## Exercise
Please restate the records below word for word, leaving out every picture.

[Document images with source code]
◇ ◇ ◇ ◇
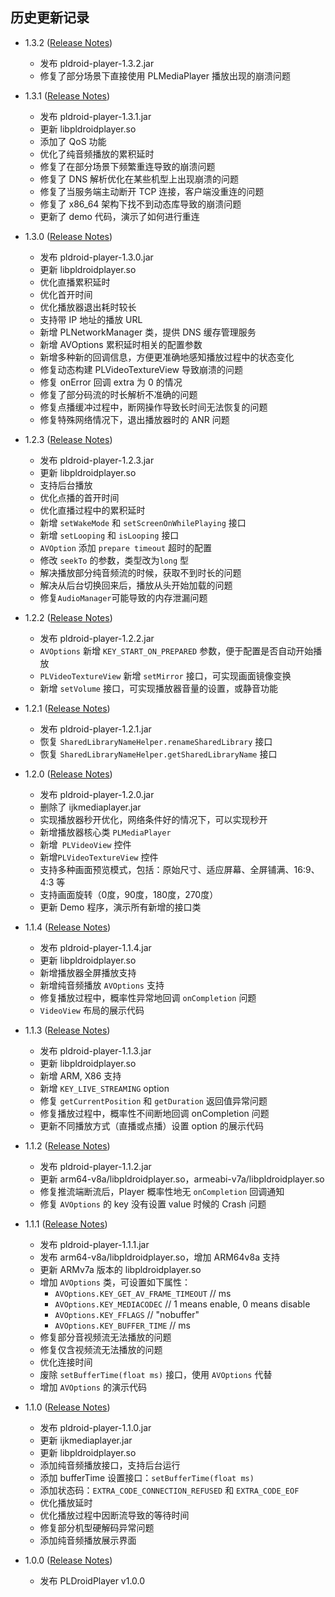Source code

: ## 历史更新记录

* 1.3.2 ([Release Notes][14])
  - 发布 pldroid-player-1.3.2.jar
  - 修复了部分场景下直接使用 PLMediaPlayer 播放出现的崩溃问题

* 1.3.1 ([Release Notes][13])
  - 发布 pldroid-player-1.3.1.jar
  - 更新 libpldroidplayer.so
  - 添加了 QoS 功能
  - 优化了纯音频播放的累积延时
  - 修复了在部分场景下频繁重连导致的崩溃问题
  - 修复了 DNS 解析优化在某些机型上出现崩溃的问题
  - 修复了当服务端主动断开 TCP 连接，客户端没重连的问题
  - 修复了 x86_64 架构下找不到动态库导致的崩溃问题
  - 更新了 demo 代码，演示了如何进行重连

* 1.3.0 ([Release Notes][12])
  - 发布 pldroid-player-1.3.0.jar
  - 更新 libpldroidplayer.so
  - 优化直播累积延时
  - 优化首开时间
  - 优化播放器退出耗时较长
  - 支持带 IP 地址的播放 URL
  - 新增 PLNetworkManager 类，提供 DNS 缓存管理服务
  - 新增 AVOptions 累积延时相关的配置参数
  - 新增多种新的回调信息，方便更准确地感知播放过程中的状态变化
  - 修复动态构建 PLVideoTextureView 导致崩溃的问题
  - 修复 onError 回调 extra 为 0 的情况
  - 修复了部分码流的时长解析不准确的问题
  - 修复点播缓冲过程中，断网操作导致长时间无法恢复的问题
  - 修复特殊网络情况下，退出播放器时的 ANR 问题

* 1.2.3 ([Release Notes][11])
  - 发布 pldroid-player-1.2.3.jar
  - 更新 libpldroidplayer.so
  - 支持后台播放
  - 优化点播的首开时间
  - 优化直播过程中的累积延时
  - 新增 `setWakeMode` 和 `setScreenOnWhilePlaying` 接口
  - 新增 `setLooping` 和 `isLooping` 接口
  - `AVOption` 添加 `prepare timeout` 超时的配置
  - 修改 `seekTo` 的参数，类型改为`long` 型
  - 解决播放部分纯音频流的时候，获取不到时长的问题
  - 解决从后台切换回来后，播放从头开始加载的问题
  - 修复`AudioManager`可能导致的内存泄漏问题

* 1.2.2 ([Release Notes][10])
  - 发布 pldroid-player-1.2.2.jar
  - `AVOptions` 新增 `KEY_START_ON_PREPARED` 参数，便于配置是否自动开始播放
  - `PLVideoTextureView` 新增 `setMirror` 接口，可实现画面镜像变换
  - 新增 `setVolume` 接口，可实现播放器音量的设置，或静音功能

* 1.2.1 ([Release Notes][9])
  - 发布 pldroid-player-1.2.1.jar
  - 恢复 `SharedLibraryNameHelper.renameSharedLibrary` 接口
  - 恢复 `SharedLibraryNameHelper.getSharedLibraryName` 接口

* 1.2.0 ([Release Notes][8])
  - 发布 pldroid-player-1.2.0.jar
  - 删除了 ijkmediaplayer.jar
  - 实现播放器秒开优化，网络条件好的情况下，可以实现秒开
  - 新增播放器核心类 `PLMediaPlayer`
  - 新增` PLVideoView` 控件
  - 新增`PLVideoTextureView` 控件
  - 支持多种画面预览模式，包括：原始尺寸、适应屏幕、全屏铺满、16:9、4:3 等
  - 支持画面旋转（0度，90度，180度，270度）
  - 更新 Demo 程序，演示所有新增的接口类

* 1.1.4 ([Release Notes][7])
  - 发布 pldroid-player-1.1.4.jar
  - 更新 libpldroidplayer.so
  - 新增播放器全屏播放支持
  - 新增纯音频播放 `AVOptions` 支持
  - 修复播放过程中，概率性异常地回调 `onCompletion` 问题
  - `VideoView` 布局的展示代码

* 1.1.3 ([Release Notes][6])
  - 发布 pldroid-player-1.1.3.jar
  - 更新 libpldroidplayer.so
  - 新增 ARM, X86 支持
  - 新增 `KEY_LIVE_STREAMING` option
  - 修复 `getCurrentPosition` 和 `getDuration` 返回值异常问题
  - 修复播放过程中，概率性不间断地回调 onCompletion 问题
  - 更新不同播放方式（直播或点播）设置 option 的展示代码

* 1.1.2 ([Release Notes][5])
  - 发布 pldroid-player-1.1.2.jar
  - 更新 arm64-v8a/libpldroidplayer.so，armeabi-v7a/libpldroidplayer.so
  - 修复推流端断流后，Player 概率性地无 `onCompletion` 回调通知
  - 修复 `AVOptions` 的 key 没有设置 value 时候的 Crash 问题

* 1.1.1 ([Release Notes][4])
  - 发布 pldroid-player-1.1.1.jar
  - 发布 arm64-v8a/libpldroidplayer.so，增加 ARM64v8a 支持
  - 更新 ARMv7a 版本的 libpldroidplayer.so
  - 增加 `AVOptions` 类，可设置如下属性：
    * `AVOptions.KEY_GET_AV_FRAME_TIMEOUT`  // ms
    * `AVOptions.KEY_MEDIACODEC`            // 1 means enable, 0 means disable
    * `AVOptions.KEY_FFLAGS`                // "nobuffer"
    * `AVOptions.KEY_BUFFER_TIME`           // ms
  - 修复部分音视频流无法播放的问题
  - 修复仅含视频流无法播放的问题
  - 优化连接时间
  - 废除 `setBufferTime(float ms)` 接口，使用 `AVOptions` 代替
  - 增加 `AVOptions` 的演示代码

* 1.1.0 ([Release Notes][3])
  - 发布 pldroid-player-1.1.0.jar
  - 更新 ijkmediaplayer.jar
  - 更新 libpldroidplayer.so
  - 添加纯音频播放接口，支持后台运行
  - 添加 bufferTime 设置接口：`setBufferTime(float ms)`
  - 添加状态码：`EXTRA_CODE_CONNECTION_REFUSED` 和 `EXTRA_CODE_EOF`
  - 优化播放延时
  - 优化播放过程中因断流导致的等待时间
  - 修复部分机型硬解码异常问题
  - 添加纯音频播放展示界面

* 1.0.0 ([Release Notes][2])
  - 发布 PLDroidPlayer v1.0.0

[1]: https://github.com/pili-engineering/PLDroidPlayer/tree/master/PLDroidPlayerDemo
[2]: https://github.com/pili-engineering/PLDroidPlayer/blob/master/ReleaseNotes/release-notes-1.0.0.md
[3]: https://github.com/pili-engineering/PLDroidPlayer/blob/master/ReleaseNotes/release-notes-1.1.0.md
[4]: https://github.com/pili-engineering/PLDroidPlayer/blob/master/ReleaseNotes/release-notes-1.1.1.md
[5]: https://github.com/pili-engineering/PLDroidPlayer/blob/master/ReleaseNotes/release-notes-1.1.2.md
[6]: https://github.com/pili-engineering/PLDroidPlayer/blob/master/ReleaseNotes/release-notes-1.1.3.md
[7]: https://github.com/pili-engineering/PLDroidPlayer/blob/master/ReleaseNotes/release-notes-1.1.4.md
[8]: https://github.com/pili-engineering/PLDroidPlayer/blob/master/ReleaseNotes/release-notes-1.2.0.md
[9]: https://github.com/pili-engineering/PLDroidPlayer/blob/master/ReleaseNotes/release-notes-1.2.1.md
[10]: https://github.com/pili-engineering/PLDroidPlayer/blob/master/ReleaseNotes/release-notes-1.2.2.md
[11]: https://github.com/pili-engineering/PLDroidPlayer/blob/master/ReleaseNotes/release-notes-1.2.3.md
[12]: https://github.com/pili-engineering/PLDroidPlayer/blob/master/ReleaseNotes/release-notes-1.3.0.md
[13]: https://github.com/pili-engineering/PLDroidPlayer/blob/master/ReleaseNotes/release-notes-1.3.1.md
[14]: https://github.com/pili-engineering/PLDroidPlayer/blob/master/ReleaseNotes/release-notes-1.3.2.md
◇ ◇ ◇ ◇
## Task solution
Source code

: ## 历史更新记录

* 1.3.2 ([Release Notes][14])
  - 发布 pldroid-player-1.3.2.jar
  - 修复了部分场景下直接使用 PLMediaPlayer 播放出现的崩溃问题

* 1.3.1 ([Release Notes][13])
  - 发布 pldroid-player-1.3.1.jar
  - 更新 libpldroidplayer.so
  - 添加了 QoS 功能
  - 优化了纯音频播放的累积延时
  - 修复了在部分场景下频繁重连导致的崩溃问题
  - 修复了 DNS 解析优化在某些机型上出现崩溃的问题
  - 修复了当服务端主动断开 TCP 连接，客户端没重连的问题
  - 修复了 x86_64 架构下找不到动态库导致的崩溃问题
  - 更新了 demo 代码，演示了如何进行重连

* 1.3.0 ([Release Notes][12])
  - 发布 pldroid-player-1.3.0.jar
  - 更新 libpldroidplayer.so
  - 优化直播累积延时
  - 优化首开时间
  - 优化播放器退出耗时较长
  - 支持带 IP 地址的播放 URL
  - 新增 PLNetworkManager 类，提供 DNS 缓存管理服务
  - 新增 AVOptions 累积延时相关的配置参数
  - 新增多种新的回调信息，方便更准确地感知播放过程中的状态变化
  - 修复动态构建 PLVideoTextureView 导致崩溃的问题
  - 修复 onError 回调 extra 为 0 的情况
  - 修复了部分码流的时长解析不准确的问题
  - 修复点播缓冲过程中，断网操作导致长时间无法恢复的问题
  - 修复特殊网络情况下，退出播放器时的 ANR 问题

* 1.2.3 ([Release Notes][11])
  - 发布 pldroid-player-1.2.3.jar
  - 更新 libpldroidplayer.so
  - 支持后台播放
  - 优化点播的首开时间
  - 优化直播过程中的累积延时
  - 新增 `setWakeMode` 和 `setScreenOnWhilePlaying` 接口
  - 新增 `setLooping` 和 `isLooping` 接口
  - `AVOption` 添加 `prepare timeout` 超时的配置
  - 修改 `seekTo` 的参数，类型改为`long` 型
  - 解决播放部分纯音频流的时候，获取不到时长的问题
  - 解决从后台切换回来后，播放从头开始加载的问题
  - 修复`AudioManager`可能导致的内存泄漏问题

* 1.2.2 ([Release Notes][10])
  - 发布 pldroid-player-1.2.2.jar
  - `AVOptions` 新增 `KEY_START_ON_PREPARED` 参数，便于配置是否自动开始播放
  - `PLVideoTextureView` 新增 `setMirror` 接口，可实现画面镜像变换
  - 新增 `setVolume` 接口，可实现播放器音量的设置，或静音功能

* 1.2.1 ([Release Notes][9])
  - 发布 pldroid-player-1.2.1.jar
  - 恢复 `SharedLibraryNameHelper.renameSharedLibrary` 接口
  - 恢复 `SharedLibraryNameHelper.getSharedLibraryName` 接口

* 1.2.0 ([Release Notes][8])
  - 发布 pldroid-player-1.2.0.jar
  - 删除了 ijkmediaplayer.jar
  - 实现播放器秒开优化，网络条件好的情况下，可以实现秒开
  - 新增播放器核心类 `PLMediaPlayer`
  - 新增` PLVideoView` 控件
  - 新增`PLVideoTextureView` 控件
  - 支持多种画面预览模式，包括：原始尺寸、适应屏幕、全屏铺满、16:9、4:3 等
  - 支持画面旋转（0度，90度，180度，270度）
  - 更新 Demo 程序，演示所有新增的接口类

* 1.1.4 ([Release Notes][7])
  - 发布 pldroid-player-1.1.4.jar
  - 更新 libpldroidplayer.so
  - 新增播放器全屏播放支持
  - 新增纯音频播放 `AVOptions` 支持
  - 修复播放过程中，概率性异常地回调 `onCompletion` 问题
  - `VideoView` 布局的展示代码

* 1.1.3 ([Release Notes][6])
  - 发布 pldroid-player-1.1.3.jar
  - 更新 libpldroidplayer.so
  - 新增 ARM, X86 支持
  - 新增 `KEY_LIVE_STREAMING` option
  - 修复 `getCurrentPosition` 和 `getDuration` 返回值异常问题
  - 修复播放过程中，概率性不间断地回调 onCompletion 问题
  - 更新不同播放方式（直播或点播）设置 option 的展示代码

* 1.1.2 ([Release Notes][5])
  - 发布 pldroid-player-1.1.2.jar
  - 更新 arm64-v8a/libpldroidplayer.so，armeabi-v7a/libpldroidplayer.so
  - 修复推流端断流后，Player 概率性地无 `onCompletion` 回调通知
  - 修复 `AVOptions` 的 key 没有设置 value 时候的 Crash 问题

* 1.1.1 ([Release Notes][4])
  - 发布 pldroid-player-1.1.1.jar
  - 发布 arm64-v8a/libpldroidplayer.so，增加 ARM64v8a 支持
  - 更新 ARMv7a 版本的 libpldroidplayer.so
  - 增加 `AVOptions` 类，可设置如下属性：
    * `AVOptions.KEY_GET_AV_FRAME_TIMEOUT`  // ms
    * `AVOptions.KEY_MEDIACODEC`            // 1 means enable, 0 means disable
    * `AVOptions.KEY_FFLAGS`                // "nobuffer"
    * `AVOptions.KEY_BUFFER_TIME`           // ms
  - 修复部分音视频流无法播放的问题
  - 修复仅含视频流无法播放的问题
  - 优化连接时间
  - 废除 `setBufferTime(float ms)` 接口，使用 `AVOptions` 代替
  - 增加 `AVOptions` 的演示代码

* 1.1.0 ([Release Notes][3])
  - 发布 pldroid-player-1.1.0.jar
  - 更新 ijkmediaplayer.jar
  - 更新 libpldroidplayer.so
  - 添加纯音频播放接口，支持后台运行
  - 添加 bufferTime 设置接口：`setBufferTime(float ms)`
  - 添加状态码：`EXTRA_CODE_CONNECTION_REFUSED` 和 `EXTRA_CODE_EOF`
  - 优化播放延时
  - 优化播放过程中因断流导致的等待时间
  - 修复部分机型硬解码异常问题
  - 添加纯音频播放展示界面

* 1.0.0 ([Release Notes][2])
  - 发布 PLDroidPlayer v1.0.0

[1]: https://github.com/pili-engineering/PLDroidPlayer/tree/master/PLDroidPlayerDemo
[2]: https://github.com/pili-engineering/PLDroidPlayer/blob/master/ReleaseNotes/release-notes-1.0.0.md
[3]: https://github.com/pili-engineering/PLDroidPlayer/blob/master/ReleaseNotes/release-notes-1.1.0.md
[4]: https://github.com/pili-engineering/PLDroidPlayer/blob/master/ReleaseNotes/release-notes-1.1.1.md
[5]: https://github.com/pili-engineering/PLDroidPlayer/blob/master/ReleaseNotes/release-notes-1.1.2.md
[6]: https://github.com/pili-engineering/PLDroidPlayer/blob/master/ReleaseNotes/release-notes-1.1.3.md
[7]: https://github.com/pili-engineering/PLDroidPlayer/blob/master/ReleaseNotes/release-notes-1.1.4.md
[8]: https://github.com/pili-engineering/PLDroidPlayer/blob/master/ReleaseNotes/release-notes-1.2.0.md
[9]: https://github.com/pili-engineering/PLDroidPlayer/blob/master/ReleaseNotes/release-notes-1.2.1.md
[10]: https://github.com/pili-engineering/PLDroidPlayer/blob/master/ReleaseNotes/release-notes-1.2.2.md
[11]: https://github.com/pili-engineering/PLDroidPlayer/blob/master/ReleaseNotes/release-notes-1.2.3.md
[12]: https://github.com/pili-engineering/PLDroidPlayer/blob/master/ReleaseNotes/release-notes-1.3.0.md
[13]: https://github.com/pili-engineering/PLDroidPlayer/blob/master/ReleaseNotes/release-notes-1.3.1.md
[14]: https://github.com/pili-engineering/PLDroidPlayer/blob/master/ReleaseNotes/release-notes-1.3.2.md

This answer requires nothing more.